Disability discrimination and incapacity benefit
In Sheffield Forgemasters Ltd v Fox, Telindus Ltd v Brading (2008), in which two employees succeeded in claims for unfair dismissal and disability discrimination, and the employers appealed, EAT held that a compensatory award for loss of earnings could be made in respect of a period when a claimant had been in receipt of incapacity benefit. One of the respondents had worked one day per week and did voluntary work five days per week while the other had not worked but had been actively seeking work. Receipt of incapacity benefit did not automatically mean that a claimant was incapable of working.

European Parliament v European Commission
The Commission made a financing proposal for a project relating to the security of the borders of the Philippines, specifically optimising border management methods, a system of IT, checking ID papers and staff training.
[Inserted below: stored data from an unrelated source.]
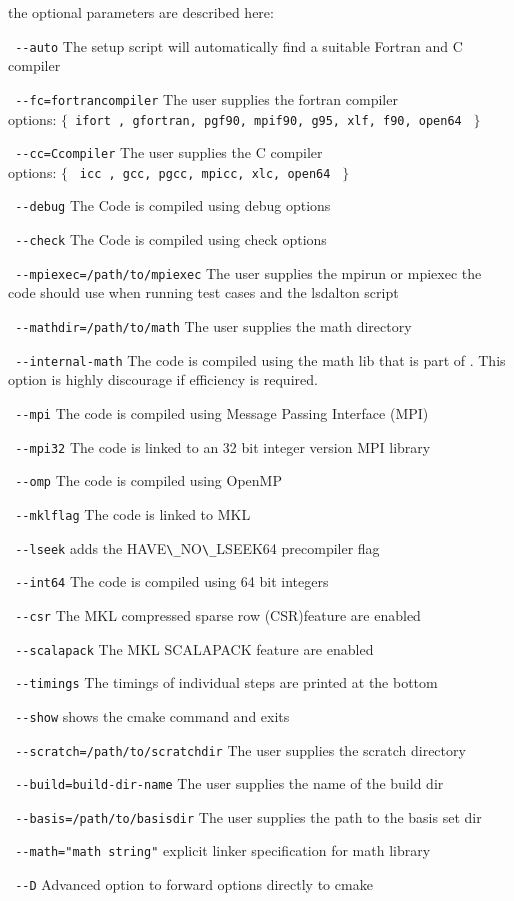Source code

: the optional parameters are described here:
\begin{description}
\item \verb| --auto|     The setup script will automatically find a suitable Fortran and C compiler
\item   \verb| --fc=fortrancompiler|     The user supplies the fortran compiler\\
 options: $\{ $\verb| ifort , gfortran, pgf90, mpif90, g95, xlf, f90, open64 | $\}$
\item   \verb| --cc=Ccompiler|     The user supplies the C compiler\\
 options: $\{$ \verb| icc , gcc, pgcc, mpicc, xlc, open64 | $\}$
\item  \verb| --debug| The Code is compiled using debug options
\item  \verb| --check| The Code is compiled using check options
\item   \verb| --mpiexec=/path/to/mpiexec|     The user supplies the mpirun or mpiexec the code should use when running test cases and the lsdalton script
\item   \verb| --mathdir=/path/to/math|     The user supplies the math directory
\item   \verb| --internal-math|     The code is compiled using the math lib that is part of {\lsdalton}. This option is highly discourage if efficiency is required. 
\item   \verb| --mpi|     The code is compiled using Message Passing Interface (MPI) 
\item   \verb| --mpi32|     The code is linked to an 32 bit integer version MPI library 
\item   \verb| --omp|     The code is compiled using OpenMP
\item   \verb| --mklflag|     The code is linked to MKL
\item   \verb| --lseek|     adds the HAVE\verb|\_|NO\verb|\_|LSEEK64 precompiler flag
\item   \verb| --int64|     The code is compiled using 64 bit integers
\item   \verb| --csr|     The MKL compressed sparse row (CSR)feature are enabled
\item   \verb| --scalapack|     The MKL SCALAPACK feature are enabled
\item   \verb| --timings|     The timings of individual steps are printed at the bottom
\item   \verb| --show|     shows the cmake command and exits
\item   \verb| --scratch=/path/to/scratchdir|     The user supplies the scratch directory
\item   \verb| --build=build-dir-name|     The user supplies the name of the build dir
\item   \verb| --basis=/path/to/basisdir|     The user supplies the path to the basis set dir
\item   \verb| --math="math string"|     explicit linker specification for math library
\item  \verb| --D| Advanced option to forward options directly to cmake
\end{description}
The Parliament brought proceedings in the ECJ (Case C-403-05) to annul the decision on the grounds that the Commission has exceeded its powers under the regulation (EEC 443/92), which includes projects for such matters as the rural sector, food security, environmental protection, fight against drugs, protection of children. It argued that the regulation could not be extended by broad interpretation. The ECJ agreed and annulled the decision.

Invitation to treat
In the Pharmaceutical Society of Great Britain v Boots Cash Chemists (Southern) Ltd (1953) it was established that the display of goods and their prices on the shelves of a self-service store is not an offer, which can be accepted by taking them to the cash till and tendering cash. An inspector of the Society tried just this in an early self-service Boots store and was refused. The display of the goods at marked prices is an invitation to treat. The contract is formed only when the customer offers to buy them at the cash desk and the money is taken.

Seneschal of Sark
The Reform Law (Sark) 2008 permits the Seneschal, “an official in the household of a Sovereign”, to be both a member of the legislature and the chief judge of the island. In R v the Lord Chancellor and others (2008) the CA granted a declaration that advice give to HM the Queen to give Royal Assent to the law was unlawful. The combination of the judicial and other functions of the Seneschal was inconsistent with the requirement of Art 6 of the European Convention on Human Rights that the law must guarantee a fair trial by an independent and impartial tribunal.

Trustees’ discretions
Guaranteed Minimum Pensions are payable to men at 65 and women at 60. One question in Leadenhall Independent Trustees v Welham and Frith (the Maycast case) (2004) was whether pension scheme trustees, in applying part of a surplus, could in the exercise of a power, pay greater increases for male than female members in order to neutralise the discriminatory effect of the GMPs. Discretionary powers need not be exercised identically for all beneficiaries, but the difference in its exercise must be based on rational criteria as opposed to being arbitrary or capricious. The trustees could properly distinguish between men and women.

Pindaric ode
In the interest of mutual respect, the following covenant is to be inserted in every lease of a Welsh residential property let to an English tenant.
x: The tenant shall on each St David’s day between the first and second hours after sunrise declaim the Pindaric ode entitled “the Bard” by Thomas Gray in its entirety from a front first floor window of the property in a manner audible to an audience assembled on the forecourt of the property and [may do so either in the original English or (at the tenant’s choice) in Welsh (or) shall do so in Welsh].